Underlying the potentially supernatural horror story is the “real” horror story of a woman whose lover has committed suicide and who cannot form another meaningful connection with someone. Sarah’s sexuality is a major point in the book, but not solely because she’s a lesbian. It’s important because of how much love has damaged her by the point in which she’s writing the journal at the farm. The way Kiernan balances the supernatural ghost stories of the red tree and its grisly supposed past against the reality of a woman with slipping sanity is masterful. The question of which story is “true” might be irrelevant, here, though—both were true to Sarah, despite the moments in the text she seems aware that she might be imagining things or losing her grip.

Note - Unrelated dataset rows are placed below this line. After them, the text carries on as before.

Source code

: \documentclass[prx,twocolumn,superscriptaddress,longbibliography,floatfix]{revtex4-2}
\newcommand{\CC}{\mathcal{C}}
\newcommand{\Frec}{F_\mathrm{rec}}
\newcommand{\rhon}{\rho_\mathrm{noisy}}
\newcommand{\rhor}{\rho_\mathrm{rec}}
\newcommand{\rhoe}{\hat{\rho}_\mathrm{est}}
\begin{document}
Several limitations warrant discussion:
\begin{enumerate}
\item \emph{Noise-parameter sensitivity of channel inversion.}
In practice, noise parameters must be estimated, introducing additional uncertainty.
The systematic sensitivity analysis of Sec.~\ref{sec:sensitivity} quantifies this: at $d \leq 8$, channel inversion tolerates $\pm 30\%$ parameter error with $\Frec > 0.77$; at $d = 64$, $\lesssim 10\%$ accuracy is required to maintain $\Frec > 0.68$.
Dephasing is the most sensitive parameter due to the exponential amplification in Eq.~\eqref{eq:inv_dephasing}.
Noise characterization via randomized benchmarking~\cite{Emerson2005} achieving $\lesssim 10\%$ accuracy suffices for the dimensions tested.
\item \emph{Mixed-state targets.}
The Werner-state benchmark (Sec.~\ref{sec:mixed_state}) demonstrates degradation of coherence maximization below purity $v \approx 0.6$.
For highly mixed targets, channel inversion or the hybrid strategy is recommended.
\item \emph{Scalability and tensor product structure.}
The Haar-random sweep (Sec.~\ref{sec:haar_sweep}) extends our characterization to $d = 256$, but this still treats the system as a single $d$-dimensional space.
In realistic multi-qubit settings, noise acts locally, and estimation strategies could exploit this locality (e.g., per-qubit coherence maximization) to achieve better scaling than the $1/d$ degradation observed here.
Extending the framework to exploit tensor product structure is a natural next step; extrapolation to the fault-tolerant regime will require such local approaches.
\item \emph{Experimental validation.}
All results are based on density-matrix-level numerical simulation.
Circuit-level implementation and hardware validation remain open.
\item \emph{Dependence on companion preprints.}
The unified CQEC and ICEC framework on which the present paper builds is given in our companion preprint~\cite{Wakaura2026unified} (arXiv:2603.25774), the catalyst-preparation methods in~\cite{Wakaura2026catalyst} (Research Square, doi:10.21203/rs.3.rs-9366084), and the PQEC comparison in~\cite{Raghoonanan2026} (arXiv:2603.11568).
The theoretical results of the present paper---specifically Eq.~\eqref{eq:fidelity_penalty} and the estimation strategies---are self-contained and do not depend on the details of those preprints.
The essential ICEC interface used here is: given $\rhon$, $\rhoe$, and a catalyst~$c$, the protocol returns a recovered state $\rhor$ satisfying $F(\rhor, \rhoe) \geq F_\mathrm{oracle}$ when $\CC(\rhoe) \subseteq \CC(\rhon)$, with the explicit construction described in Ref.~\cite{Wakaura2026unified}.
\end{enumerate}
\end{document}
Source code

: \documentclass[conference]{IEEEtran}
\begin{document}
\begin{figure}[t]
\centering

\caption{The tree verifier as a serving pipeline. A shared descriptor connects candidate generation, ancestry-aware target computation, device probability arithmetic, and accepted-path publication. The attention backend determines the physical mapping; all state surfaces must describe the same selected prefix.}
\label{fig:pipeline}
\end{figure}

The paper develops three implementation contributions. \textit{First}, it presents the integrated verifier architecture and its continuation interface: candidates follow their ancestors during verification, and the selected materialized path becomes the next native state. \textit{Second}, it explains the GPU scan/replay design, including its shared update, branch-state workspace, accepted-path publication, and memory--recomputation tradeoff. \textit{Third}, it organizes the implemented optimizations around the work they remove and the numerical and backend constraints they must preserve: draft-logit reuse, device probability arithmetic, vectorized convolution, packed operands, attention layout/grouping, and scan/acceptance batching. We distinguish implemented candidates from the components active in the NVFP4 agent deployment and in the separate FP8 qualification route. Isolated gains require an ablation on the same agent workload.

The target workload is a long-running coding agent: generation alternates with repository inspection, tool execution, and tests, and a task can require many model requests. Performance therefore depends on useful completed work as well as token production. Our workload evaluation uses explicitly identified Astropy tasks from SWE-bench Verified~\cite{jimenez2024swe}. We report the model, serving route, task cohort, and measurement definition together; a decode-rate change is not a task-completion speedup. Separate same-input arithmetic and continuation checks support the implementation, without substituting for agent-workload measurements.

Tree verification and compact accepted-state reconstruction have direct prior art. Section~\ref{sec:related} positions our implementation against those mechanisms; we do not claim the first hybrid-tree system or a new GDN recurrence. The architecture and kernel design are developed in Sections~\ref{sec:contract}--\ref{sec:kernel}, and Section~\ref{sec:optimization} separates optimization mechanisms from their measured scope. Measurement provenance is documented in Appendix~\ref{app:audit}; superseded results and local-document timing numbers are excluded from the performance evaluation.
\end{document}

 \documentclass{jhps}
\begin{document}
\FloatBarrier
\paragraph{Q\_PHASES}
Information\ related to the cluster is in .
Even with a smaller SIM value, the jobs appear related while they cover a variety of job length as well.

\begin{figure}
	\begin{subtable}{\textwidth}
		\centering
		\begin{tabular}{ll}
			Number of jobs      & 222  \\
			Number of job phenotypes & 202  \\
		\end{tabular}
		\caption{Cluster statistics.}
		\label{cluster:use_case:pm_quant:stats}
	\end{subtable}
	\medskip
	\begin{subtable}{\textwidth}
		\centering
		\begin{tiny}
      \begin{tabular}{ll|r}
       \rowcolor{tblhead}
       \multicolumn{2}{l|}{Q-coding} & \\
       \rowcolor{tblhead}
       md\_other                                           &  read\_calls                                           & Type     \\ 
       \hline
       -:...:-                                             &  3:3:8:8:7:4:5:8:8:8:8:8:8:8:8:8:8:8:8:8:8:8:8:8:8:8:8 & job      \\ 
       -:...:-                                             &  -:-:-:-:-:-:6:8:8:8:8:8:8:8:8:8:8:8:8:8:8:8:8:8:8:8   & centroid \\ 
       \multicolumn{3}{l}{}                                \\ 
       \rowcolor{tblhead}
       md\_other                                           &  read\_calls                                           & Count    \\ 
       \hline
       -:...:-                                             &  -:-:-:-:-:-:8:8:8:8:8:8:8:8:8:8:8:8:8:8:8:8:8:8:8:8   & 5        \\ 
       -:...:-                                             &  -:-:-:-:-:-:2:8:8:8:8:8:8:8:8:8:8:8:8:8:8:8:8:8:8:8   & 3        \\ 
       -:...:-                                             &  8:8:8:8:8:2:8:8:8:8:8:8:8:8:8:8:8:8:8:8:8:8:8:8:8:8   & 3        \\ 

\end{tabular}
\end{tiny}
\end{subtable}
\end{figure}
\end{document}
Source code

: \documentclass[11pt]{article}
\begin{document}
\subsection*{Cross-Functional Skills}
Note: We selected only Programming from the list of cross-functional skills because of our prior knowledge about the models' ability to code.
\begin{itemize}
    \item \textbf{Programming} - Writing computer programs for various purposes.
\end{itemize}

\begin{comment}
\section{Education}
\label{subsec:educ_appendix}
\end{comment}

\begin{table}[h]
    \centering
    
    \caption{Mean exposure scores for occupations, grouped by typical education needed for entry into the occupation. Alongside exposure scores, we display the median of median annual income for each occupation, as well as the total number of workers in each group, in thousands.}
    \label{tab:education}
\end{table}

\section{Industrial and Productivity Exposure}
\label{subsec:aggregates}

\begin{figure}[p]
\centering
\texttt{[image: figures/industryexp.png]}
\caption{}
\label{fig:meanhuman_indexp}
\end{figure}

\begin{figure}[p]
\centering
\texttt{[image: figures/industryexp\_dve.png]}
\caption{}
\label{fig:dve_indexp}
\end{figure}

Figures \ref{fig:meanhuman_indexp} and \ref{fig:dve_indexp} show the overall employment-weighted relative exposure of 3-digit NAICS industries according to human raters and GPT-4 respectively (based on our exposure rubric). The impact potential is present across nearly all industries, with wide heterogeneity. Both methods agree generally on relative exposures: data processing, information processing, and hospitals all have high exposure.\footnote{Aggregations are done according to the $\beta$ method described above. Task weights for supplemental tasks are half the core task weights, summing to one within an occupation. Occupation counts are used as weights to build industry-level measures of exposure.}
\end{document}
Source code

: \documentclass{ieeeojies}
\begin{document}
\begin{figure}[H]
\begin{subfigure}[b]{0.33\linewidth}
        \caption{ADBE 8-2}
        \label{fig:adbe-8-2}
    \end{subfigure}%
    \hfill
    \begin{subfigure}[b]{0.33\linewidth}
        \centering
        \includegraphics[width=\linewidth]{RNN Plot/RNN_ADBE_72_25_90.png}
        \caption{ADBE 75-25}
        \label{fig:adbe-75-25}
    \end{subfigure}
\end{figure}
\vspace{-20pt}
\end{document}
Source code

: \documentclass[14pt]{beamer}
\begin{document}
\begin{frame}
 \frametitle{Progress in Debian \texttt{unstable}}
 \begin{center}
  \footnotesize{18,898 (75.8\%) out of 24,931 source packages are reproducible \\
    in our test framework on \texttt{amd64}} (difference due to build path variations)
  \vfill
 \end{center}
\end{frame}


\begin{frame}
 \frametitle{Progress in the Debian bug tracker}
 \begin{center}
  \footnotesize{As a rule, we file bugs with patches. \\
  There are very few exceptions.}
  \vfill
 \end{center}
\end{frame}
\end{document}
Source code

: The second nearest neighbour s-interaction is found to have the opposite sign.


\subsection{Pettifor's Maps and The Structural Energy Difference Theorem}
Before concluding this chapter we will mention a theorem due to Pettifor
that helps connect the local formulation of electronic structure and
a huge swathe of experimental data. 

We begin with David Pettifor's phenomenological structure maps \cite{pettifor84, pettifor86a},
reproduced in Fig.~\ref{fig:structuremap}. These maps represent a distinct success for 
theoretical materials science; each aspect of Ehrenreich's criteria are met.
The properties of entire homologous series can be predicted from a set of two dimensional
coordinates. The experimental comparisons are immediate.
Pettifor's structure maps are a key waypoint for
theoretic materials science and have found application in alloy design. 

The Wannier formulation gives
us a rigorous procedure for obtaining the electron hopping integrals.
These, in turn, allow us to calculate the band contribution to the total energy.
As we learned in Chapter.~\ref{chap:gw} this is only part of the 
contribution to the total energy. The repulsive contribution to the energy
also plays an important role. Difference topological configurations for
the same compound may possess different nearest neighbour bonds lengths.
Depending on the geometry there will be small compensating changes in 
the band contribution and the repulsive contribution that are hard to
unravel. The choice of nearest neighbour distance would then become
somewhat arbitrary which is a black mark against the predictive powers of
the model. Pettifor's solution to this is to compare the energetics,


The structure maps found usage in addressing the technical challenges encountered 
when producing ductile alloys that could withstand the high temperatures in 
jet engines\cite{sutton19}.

Really, a large part of me just wants to hit the caps-lock button and write “buy this buy this buy this,” but I have more to say than that. However, keeping back the flood of glee over how much I enjoyed this book, from the narrative construction to the story itself, is difficult. Kiernan’s skill is impossible to deny after reading The Red Tree. As a reader and a writer I felt like I had read a masterpiece when I finished and re-read the first chapter (of sorts). The way Kiernan uses words to make Sarah real is something that requires a deft and delicate hand. The journal has intentional “errors” in it, repetitions of words or the regular digressions Sarah herself acknowledges, that make the experience even more real. When absorbed into this narrative, you feel that you might actually be reading the last manuscript of Sarah Crowe. That’s something many people who write “journals” miss—when someone, even a professional writer, is keeping a journal, it is going to have rough edges. Nobody spends time polishing the prose in their journals, really. Yet, even those rough edges manage never to be bad writing because they’re done with so much care. (I could go on about how pretty the words are in this book, but I’ll try to refrain.)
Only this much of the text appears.